Items from a data source
- - - - -

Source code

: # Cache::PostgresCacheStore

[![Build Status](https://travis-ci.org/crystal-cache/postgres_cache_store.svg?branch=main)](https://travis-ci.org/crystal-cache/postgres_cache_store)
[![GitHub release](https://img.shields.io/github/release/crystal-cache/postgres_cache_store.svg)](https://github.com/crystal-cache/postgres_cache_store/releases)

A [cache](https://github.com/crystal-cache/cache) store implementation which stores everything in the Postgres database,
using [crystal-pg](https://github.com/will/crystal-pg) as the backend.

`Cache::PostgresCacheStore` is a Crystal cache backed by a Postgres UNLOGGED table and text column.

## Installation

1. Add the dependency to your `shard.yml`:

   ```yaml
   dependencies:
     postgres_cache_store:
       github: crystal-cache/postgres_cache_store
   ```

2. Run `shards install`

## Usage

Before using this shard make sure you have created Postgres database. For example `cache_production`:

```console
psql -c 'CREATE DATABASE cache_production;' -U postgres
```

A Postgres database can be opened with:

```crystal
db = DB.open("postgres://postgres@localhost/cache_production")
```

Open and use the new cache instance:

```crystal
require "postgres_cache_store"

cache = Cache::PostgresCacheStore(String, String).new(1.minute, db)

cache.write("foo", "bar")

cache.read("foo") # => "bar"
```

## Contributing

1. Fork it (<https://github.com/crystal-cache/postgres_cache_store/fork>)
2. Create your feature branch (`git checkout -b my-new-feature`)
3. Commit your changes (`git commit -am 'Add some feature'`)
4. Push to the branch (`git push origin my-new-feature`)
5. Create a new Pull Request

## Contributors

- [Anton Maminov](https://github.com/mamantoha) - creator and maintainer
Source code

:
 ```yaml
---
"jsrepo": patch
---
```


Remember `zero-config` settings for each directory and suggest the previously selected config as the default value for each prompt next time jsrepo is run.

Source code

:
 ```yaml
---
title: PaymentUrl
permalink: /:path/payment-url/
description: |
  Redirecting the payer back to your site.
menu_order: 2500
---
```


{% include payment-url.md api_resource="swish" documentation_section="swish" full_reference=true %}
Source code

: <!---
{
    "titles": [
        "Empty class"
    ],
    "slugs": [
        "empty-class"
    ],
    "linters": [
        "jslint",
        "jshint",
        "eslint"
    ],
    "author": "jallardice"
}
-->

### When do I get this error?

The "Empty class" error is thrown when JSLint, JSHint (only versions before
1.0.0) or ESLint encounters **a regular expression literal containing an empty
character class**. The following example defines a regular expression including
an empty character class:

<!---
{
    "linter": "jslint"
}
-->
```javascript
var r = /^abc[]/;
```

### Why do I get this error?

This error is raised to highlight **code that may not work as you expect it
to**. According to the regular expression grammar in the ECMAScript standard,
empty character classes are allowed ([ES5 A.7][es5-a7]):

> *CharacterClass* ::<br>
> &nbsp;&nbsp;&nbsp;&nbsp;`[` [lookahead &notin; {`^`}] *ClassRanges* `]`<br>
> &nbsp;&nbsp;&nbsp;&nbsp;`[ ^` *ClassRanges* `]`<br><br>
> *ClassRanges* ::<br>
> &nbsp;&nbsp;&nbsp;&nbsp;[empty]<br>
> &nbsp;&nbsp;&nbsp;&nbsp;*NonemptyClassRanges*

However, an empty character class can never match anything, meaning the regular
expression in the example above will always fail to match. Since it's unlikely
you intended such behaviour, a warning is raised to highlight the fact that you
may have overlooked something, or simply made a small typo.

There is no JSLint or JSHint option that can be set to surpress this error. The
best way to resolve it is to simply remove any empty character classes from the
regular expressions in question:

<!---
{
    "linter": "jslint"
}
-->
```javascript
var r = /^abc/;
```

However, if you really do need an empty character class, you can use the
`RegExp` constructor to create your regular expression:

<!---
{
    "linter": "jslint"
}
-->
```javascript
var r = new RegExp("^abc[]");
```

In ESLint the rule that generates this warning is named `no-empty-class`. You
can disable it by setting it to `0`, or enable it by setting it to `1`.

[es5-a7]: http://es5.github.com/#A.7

- - - - -

WHAT IS REQUIRED: Write out each line above containing "warning".

PROBLEM SOLUTION:
you intended such behaviour, a warning is raised to highlight the fact that you
In ESLint the rule that generates this warning is named `no-empty-class`. You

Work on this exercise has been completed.